Only one stretch of the records below should be repeated. It starts with the line containing "- **Unique Contributors:** 18" and goes on through the line containing "### Bug Fixes and UI Improvements", exactly as written.

■ ■ ■ ■ ■ ■ ■

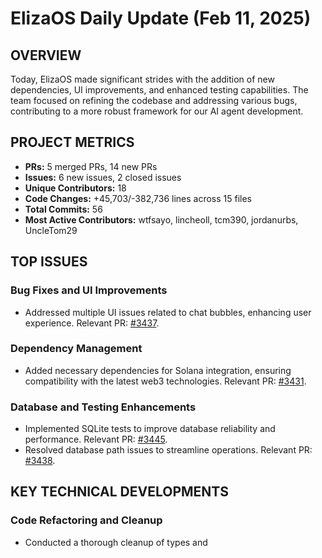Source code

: # ElizaOS Daily Update (Feb 11, 2025)

## OVERVIEW 
Today, ElizaOS made significant strides with the addition of new dependencies, UI improvements, and enhanced testing capabilities. The team focused on refining the codebase and addressing various bugs, contributing to a more robust framework for our AI agent development.

## PROJECT METRICS
- **PRs:** 5 merged PRs, 14 new PRs
- **Issues:** 6 new issues, 2 closed issues
- **Unique Contributors:** 18
- **Code Changes:** +45,703/-382,736 lines across 15 files
- **Total Commits:** 56
- **Most Active Contributors:** wtfsayo, lincheoll, tcm390, jordanurbs, UncleTom29

## TOP ISSUES
### Bug Fixes and UI Improvements
- Addressed multiple UI issues related to chat bubbles, enhancing user experience. Relevant PR: [#3437](https://github.com/elizaos/eliza/pull/3437).

### Dependency Management
- Added necessary dependencies for Solana integration, ensuring compatibility with the latest web3 technologies. Relevant PR: [#3431](https://github.com/elizaos/eliza/pull/3431).

### Database and Testing Enhancements
- Implemented SQLite tests to improve database reliability and performance. Relevant PR: [#3445](https://github.com/elizaos/eliza/pull/3445).
- Resolved database path issues to streamline operations. Relevant PR: [#3438](https://github.com/elizaos/eliza/pull/3438).

## KEY TECHNICAL DEVELOPMENTS
### Code Refactoring and Cleanup
- Conducted a thorough cleanup of types and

■ ■ ■ ■ ■ ■ ■

- **Expected answer**
- **Unique Contributors:** 18
- **Code Changes:** +45,703/-382,736 lines across 15 files
- **Total Commits:** 56
- **Most Active Contributors:** wtfsayo, lincheoll, tcm390, jordanurbs, UncleTom29

## TOP ISSUES
### Bug Fixes and UI Improvements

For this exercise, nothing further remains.